Saved entries
= = = = = = =
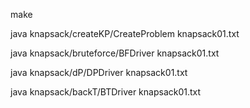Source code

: make

java knapsack/createKP/CreateProblem knapsack01.txt

java knapsack/bruteforce/BFDriver knapsack01.txt

java knapsack/dP/DPDriver knapsack01.txt

java knapsack/backT/BTDriver knapsack01.txt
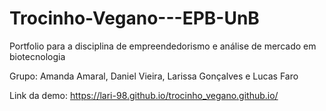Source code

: # Trocinho-Vegano---EPB-UnB


Portfolio para a disciplina de empreendedorismo e análise de mercado em biotecnologia

Grupo: Amanda Amaral, Daniel Vieira, Larissa Gonçalves e Lucas Faro

Link da demo: https://lari-98.github.io/trocinho_vegano.github.io/

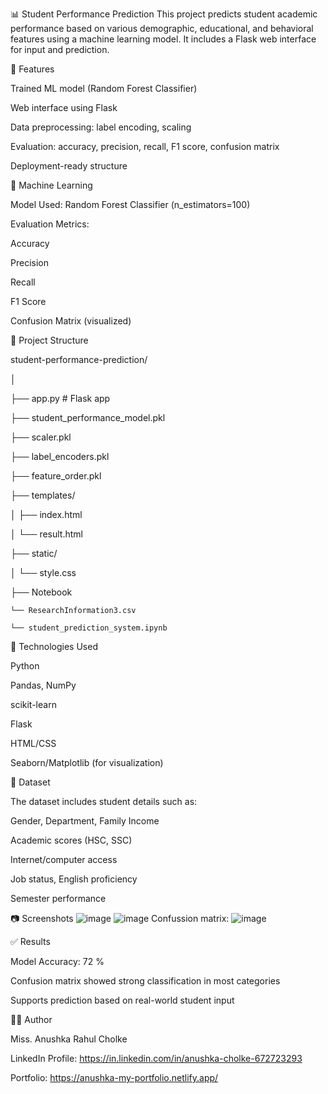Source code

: 📊 Student Performance Prediction
This project predicts student academic performance based on various demographic, educational, and behavioral features using a machine learning model. It includes a Flask web interface for input and prediction.


🚀 Features

Trained ML model (Random Forest Classifier)

Web interface using Flask

Data preprocessing: label encoding, scaling

Evaluation: accuracy, precision, recall, F1 score, confusion matrix

Deployment-ready structure


🧠 Machine Learning

Model Used: Random Forest Classifier (n_estimators=100)

Evaluation Metrics:

Accuracy

Precision

Recall

F1 Score

Confusion Matrix (visualized)


📁 Project Structure

student-performance-prediction/

│

├── app.py                  # Flask app

├── student_performance_model.pkl

├── scaler.pkl

├── label_encoders.pkl

├── feature_order.pkl

├── templates/

│   ├── index.html

│   └── result.html

├── static/

│   └── style.css 

├── Notebook

    └── ResearchInformation3.csv 
    
    └── student_prediction_system.ipynb

    
🧪 Technologies Used

Python

Pandas, NumPy

scikit-learn

Flask

HTML/CSS

Seaborn/Matplotlib (for visualization)

📝 Dataset

The dataset includes student details such as:

Gender, Department, Family Income

Academic scores (HSC, SSC)

Internet/computer access

Job status, English proficiency

Semester performance

📷 Screenshots
![image](https://github.com/user-attachments/assets/61c1e172-4cda-477f-999a-9b7a2287938c)
![image](https://github.com/user-attachments/assets/dccead90-7850-4306-854d-99928b5ffede)
Confussion matrix: ![image](https://github.com/user-attachments/assets/25560eaa-908c-499d-be7e-e726073026f5)

✅ Results

Model Accuracy: 72 %

Confusion matrix showed strong classification in most categories

Supports prediction based on real-world student input

🙋‍♂️ Author

Miss. Anushka Rahul Cholke

LinkedIn Profile: https://in.linkedin.com/in/anushka-cholke-672723293

Portfolio: https://anushka-my-portfolio.netlify.app/


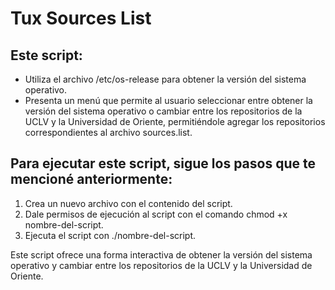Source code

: # Tux Sources List

## Este script:

- Utiliza el archivo /etc/os-release para obtener la versión del sistema operativo.
- Presenta un menú que permite al usuario seleccionar entre obtener la versión del sistema operativo o cambiar entre los repositorios de la UCLV y la Universidad de Oriente, permitiéndole agregar los repositorios correspondientes al archivo sources.list.

## Para ejecutar este script, sigue los pasos que te mencioné anteriormente:

1. Crea un nuevo archivo con el contenido del script.
2. Dale permisos de ejecución al script con el comando chmod +x nombre-del-script.
3. Ejecuta el script con ./nombre-del-script.

Este script ofrece una forma interactiva de obtener la versión del sistema operativo y cambiar entre los repositorios de la UCLV y la Universidad de Oriente.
= = = = = = =
# [WHAT IS BEING ASKED]
Scan the entries above for the string "Used" and copy each line that contains it.

# [COMPLETED EXERCISE]
Model Used: Random Forest Classifier (n_estimators=100)
🧪 Technologies Used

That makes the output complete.